* [WHAT TO PRODUCE] Lines with the word "ICML" in them must be copied from the records below.

START DATA SHOWN

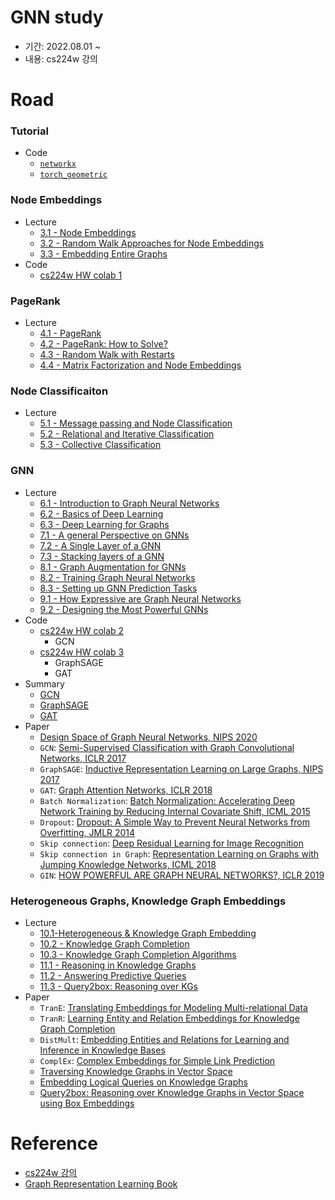 # GNN study

- 기간: 2022.08.01 ~
- 내용: cs224w 강의

# Road

### Tutorial

- Code
  - [`networkx`](./cs224w_code/CS224W_Colab_0/NetworkX.ipynb)
  - [`torch_geometric`](./cs224w_code/CS224W_Colab_0/PyTorch_Geometric.ipynb)

### Node Embeddings

- Lecture
  - [3.1 - Node Embeddings](https://www.youtube.com/watch?v=rMq21iY61SE&list=PLoROMvodv4rPLKxIpqhjhPgdQy7imNkDn&index=7)
  - [3.2 - Random Walk Approaches for Node Embeddings](https://www.youtube.com/watch?v=Xv0wRy66Big&list=PLoROMvodv4rPLKxIpqhjhPgdQy7imNkDn&index=8&t=1s)
  - [3.3 - Embedding Entire Graphs](https://www.youtube.com/watch?v=eliMLfJeu7A&list=PLoROMvodv4rPLKxIpqhjhPgdQy7imNkDn&index=9&t=970s)
- Code
  - [cs224w HW colab 1](./cs224w_code/CS224W_Colab_1.ipynb)

### PageRank

- Lecture
  - [4.1 - PageRank](https://www.youtube.com/watch?v=TU0ankRcHmo&list=PLoROMvodv4rPLKxIpqhjhPgdQy7imNkDn&index=10)
  - [4.2 - PageRank: How to Solve?](https://www.youtube.com/watch?v=rK2ZBmQHVVs&list=PLoROMvodv4rPLKxIpqhjhPgdQy7imNkDn&index=11)
  - [4.3 - Random Walk with Restarts](https://www.youtube.com/watch?v=HbzQzUaJ_9I&list=PLoROMvodv4rPLKxIpqhjhPgdQy7imNkDn&index=12)
  - [4.4 - Matrix Factorization and Node Embeddings](https://www.youtube.com/watch?v=r12qJZZVtqc&list=PLoROMvodv4rPLKxIpqhjhPgdQy7imNkDn&index=13)

### Node Classificaiton

- Lecture
  - [5.1 - Message passing and Node Classification](https://www.youtube.com/watch?v=6g9vtxUmfwM&list=PLoROMvodv4rPLKxIpqhjhPgdQy7imNkDn&index=14)
  - [5.2 - Relational and Iterative Classification](https://www.youtube.com/watch?v=QUO-HQ44EDc&list=PLoROMvodv4rPLKxIpqhjhPgdQy7imNkDn&index=15)
  - [5.3 - Collective Classification](https://www.youtube.com/watch?v=kh3I_UTtUOo&list=PLoROMvodv4rPLKxIpqhjhPgdQy7imNkDn&index=16)

### GNN

- Lecture
  - [6.1 - Introduction to Graph Neural Networks](https://www.youtube.com/watch?v=F3PgltDzllc&list=PLoROMvodv4rPLKxIpqhjhPgdQy7imNkDn&index=17)
  - [6.2 - Basics of Deep Learning](https://www.youtube.com/watch?v=tutlI9YzJ2g&list=PLoROMvodv4rPLKxIpqhjhPgdQy7imNkDn&index=18)
  - [6.3 - Deep Learning for Graphs](https://www.youtube.com/watch?v=MH4yvtgAR-4&list=PLoROMvodv4rPLKxIpqhjhPgdQy7imNkDn&index=19)
  - [7.1 - A general Perspective on GNNs](https://www.youtube.com/watch?v=RU9uTa_-ZOw&list=PLoROMvodv4rPLKxIpqhjhPgdQy7imNkDn&index=20)
  - [7.2 - A Single Layer of a GNN](https://www.youtube.com/watch?v=247Mkqj_wRM&list=PLoROMvodv4rPLKxIpqhjhPgdQy7imNkDn&index=21)
  - [7.3 - Stacking layers of a GNN](https://www.youtube.com/watch?v=ew1cnUjRgl4&list=PLoROMvodv4rPLKxIpqhjhPgdQy7imNkDn&index=22)
  - [8.1 - Graph Augmentation for GNNs](https://www.youtube.com/watch?v=1A6VoEkQnhQ&list=PLoROMvodv4rPLKxIpqhjhPgdQy7imNkDn&index=23)
  - [8.2 - Training Graph Neural Networks](https://www.youtube.com/watch?v=eXIIH8YVxKI&list=PLoROMvodv4rPLKxIpqhjhPgdQy7imNkDn&index=24)
  - [8.3 - Setting up GNN Prediction Tasks](https://www.youtube.com/watch?v=ewEW_EMzRuo&list=PLoROMvodv4rPLKxIpqhjhPgdQy7imNkDn&index=25)
  - [9.1 - How Expressive are Graph Neural Networks](https://www.youtube.com/watch?v=5vMEgYbka0A&list=PLoROMvodv4rPLKxIpqhjhPgdQy7imNkDn&index=26)
  - [9.2 - Designing the Most Powerful GNNs](https://www.youtube.com/watch?v=B5y47gWt3co&list=PLoROMvodv4rPLKxIpqhjhPgdQy7imNkDn&index=27)
- Code
  - [cs224w HW colab 2](./cs224w_code/CS224W_Colab_2.ipynb)
    - GCN
  - [cs224w HW colab 3](./cs224w_code/CS224W_Colab_3.ipynb)
    - GraphSAGE
    - GAT
- Summary
  - [GCN](https://minsoo9506.github.io/01_gnn/)
  - [GraphSAGE](https://minsoo9506.github.io/02_graphsage/)
  - [GAT](https://minsoo9506.github.io/03_gat/)
- Paper
  - [Design Space of Graph Neural Networks, NIPS 2020](https://proceedings.neurips.cc/paper/2020/file/c5c3d4fe6b2cc463c7d7ecba17cc9de7-Paper.pdf)
  - `GCN`: [Semi-Supervised Classification with Graph Convolutional Networks, ICLR 2017](https://arxiv.org/abs/1609.02907)
  - `GraphSAGE`: [Inductive Representation Learning on Large Graphs, NIPS 2017](https://proceedings.neurips.cc/paper/2017/file/5dd9db5e033da9c6fb5ba83c7a7ebea9-Paper.pdf)
  - `GAT`: [Graph Attention Networks, ICLR 2018](https://arxiv.org/abs/1710.10903)
  - `Batch Normalization`: [Batch Normalization: Accelerating Deep Network Training by Reducing Internal Covariate Shift, ICML 2015](https://arxiv.org/abs/1502.03167)
  - `Dropout`: [Dropout: A Simple Way to Prevent Neural Networks from Overfitting, JMLR 2014](https://jmlr.org/papers/v15/srivastava14a.html)
  - `Skip connection`: [Deep Residual Learning for Image Recognition](https://www.cv-foundation.org/openaccess/content_cvpr_2016/papers/He_Deep_Residual_Learning_CVPR_2016_paper.pdf)
  - `Skip connection in Graph`: [Representation Learning on Graphs with Jumping Knowledge Networks, ICML 2018](https://proceedings.mlr.press/v80/xu18c/xu18c.pdf)
  - `GIN`: [HOW POWERFUL ARE GRAPH NEURAL NETWORKS?, ICLR 2019](https://arxiv.org/pdf/1810.00826.pdf)

### Heterogeneous Graphs, Knowledge Graph Embeddings

- Lecture
  - [10.1-Heterogeneous & Knowledge Graph Embedding](https://www.youtube.com/watch?v=Rfkntma6ZUI&list=PLoROMvodv4rPLKxIpqhjhPgdQy7imNkDn&index=28)
  - [10.2 - Knowledge Graph Completion](https://www.youtube.com/watch?v=xop5tC9T5xM&list=PLoROMvodv4rPLKxIpqhjhPgdQy7imNkDn&index=29)
  - [10.3 - Knowledge Graph Completion Algorithms](https://www.youtube.com/watch?v=Xm5VrxZYhu4&list=PLoROMvodv4rPLKxIpqhjhPgdQy7imNkDn&index=30)
  - [11.1 - Reasoning in Knowledge Graphs](https://www.youtube.com/watch?v=X9yl0pTP9fY&list=PLoROMvodv4rPLKxIpqhjhPgdQy7imNkDn&index=31)
  - [11.2 - Answering Predictive Queries](https://www.youtube.com/watch?v=qaRIBNE-4Ho&list=PLoROMvodv4rPLKxIpqhjhPgdQy7imNkDn&index=32)
  - [11.3 - Query2box: Reasoning over KGs](https://www.youtube.com/watch?v=Nt66M2OsbCw&list=PLoROMvodv4rPLKxIpqhjhPgdQy7imNkDn&index=33)
- Paper
  - `TranE`: [Translating Embeddings for Modeling Multi-relational Data](https://proceedings.neurips.cc/paper/2013/file/1cecc7a77928ca8133fa24680a88d2f9-Paper.pdf)
  - `TranR`: [Learning Entity and Relation Embeddings for Knowledge Graph Completion](https://linyankai.github.io/publications/aaai2015_transr.pdf)
  - `DistMult`: [Embedding Entities and Relations for Learning and Inference in Knowledge Bases](https://arxiv.org/abs/1412.6575)
  - `ComplEx`: [Complex Embeddings for Simple Link Prediction](https://arxiv.org/abs/1606.06357)
  - [Traversing Knowledge Graphs in Vector Space](https://arxiv.org/abs/1506.01094)
  - [Embedding Logical Queries on Knowledge Graphs](https://arxiv.org/abs/1806.01445)
  - [Query2box: Reasoning over Knowledge Graphs in Vector Space using Box Embeddings](https://arxiv.org/abs/2002.05969)

# Reference

- [cs224w 강의](https://www.youtube.com/playlist?list=PLoROMvodv4rPLKxIpqhjhPgdQy7imNkDn)
- [Graph Representation Learning Book](https://www.cs.mcgill.ca/~wlh/grl_book/)
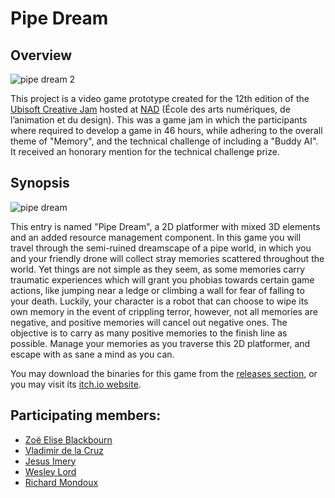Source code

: # Pipe Dream

## Overview

![pipe dream 2](https://user-images.githubusercontent.com/7291039/45912853-3a266780-bdf6-11e8-98cc-13a5ce1be6ea.png) 

This project is a video game prototype created for the 12th edition of the [Ubisoft Creative Jam](https://itch.io/jam/creative-jam-12) hosted at [NAD](https://www.nad.ca/fr) (École des arts numériques, de l’animation et du design). This was a game jam in which the participants where required to develop a game in 46 hours, while adhering to the overall theme of "Memory", and the technical challenge of including a "Buddy AI". It received an honorary mention for the technical challenge prize.

## Synopsis

![pipe dream](https://user-images.githubusercontent.com/7291039/45912841-09dec900-bdf6-11e8-97dc-7fbd5a116282.png)

This entry is named "Pipe Dream", a 2D platformer with mixed 3D elements and an added resource management component. In this game you will travel through the semi-ruined dreamscape of a pipe world, in which you and your friendly drone will collect stray memories scattered throughout the world. Yet things are not simple as they seem, as some memories carry traumatic experiences which will grant you phobias towards certain game actions, like jumping near a ledge or climbing a wall for fear of falling to your death. Luckily, your character is a robot that can choose to wipe its own memory in the event of crippling terror, however, not all memories are negative, and positive memories will cancel out negative ones. The objective is to carry as many positive memories to the finish line as possible. Manage your memories as you traverse this 2D platformer, and escape with as sane a mind as you can.

You may download the binaries for this game from the [releases section](https://github.com/Yisas/NADCreativeJam2018/releases/tag/v1.0), or you may visit its [itch.io website](https://yisas.itch.io/pipe-dream).

## Participating members:

* [Zoë Elise Blackbourn](https://github.com/Zanadi)
* [Vladimir de la Cruz](https://github.com/Vladimirdlc)
* [Jesus Imery](https://github.com/Yisas)
* [Wesley Lord](https://github.com/Thanelord)
* [Richard Mondoux](https://github.com/mondoux)
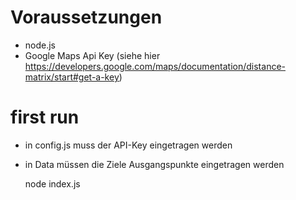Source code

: # Voraussetzungen

* node.js
* Google Maps Api Key (siehe hier https://developers.google.com/maps/documentation/distance-matrix/start#get-a-key)

# first run

* in config.js muss der API-Key eingetragen werden
* in Data müssen die Ziele Ausgangspunkte eingetragen werden

    node index.js
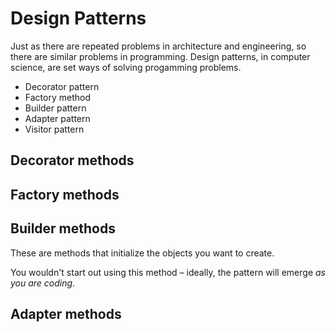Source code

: # Design Patterns

Just as there are repeated problems in architecture and engineering, so there are similar problems in programming. Design patterns, in computer science, are set ways of solving progamming problems.

* Decorator pattern
* Factory method
* Builder pattern
* Adapter pattern
* Visitor pattern

## Decorator methods

## Factory methods

## Builder methods

These are methods that initialize the objects you want to create.

You wouldn't start out using this method – ideally, the pattern will emerge *as you are coding*.

## Adapter methods


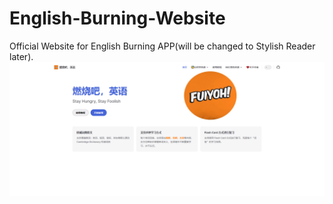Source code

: # English-Burning-Website

Official Website for English Burning APP(will be changed to Stylish Reader later).
![alt text](./docs/src/public/screen-shot.png)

END DATA SHOWN

* [EXERCISE RESULT]
  - `Batch Normalization`: [Batch Normalization: Accelerating Deep Network Training by Reducing Internal Covariate Shift, ICML 2015](https://arxiv.org/abs/1502.03167)
  - `Skip connection in Graph`: [Representation Learning on Graphs with Jumping Knowledge Networks, ICML 2018](https://proceedings.mlr.press/v80/xu18c/xu18c.pdf)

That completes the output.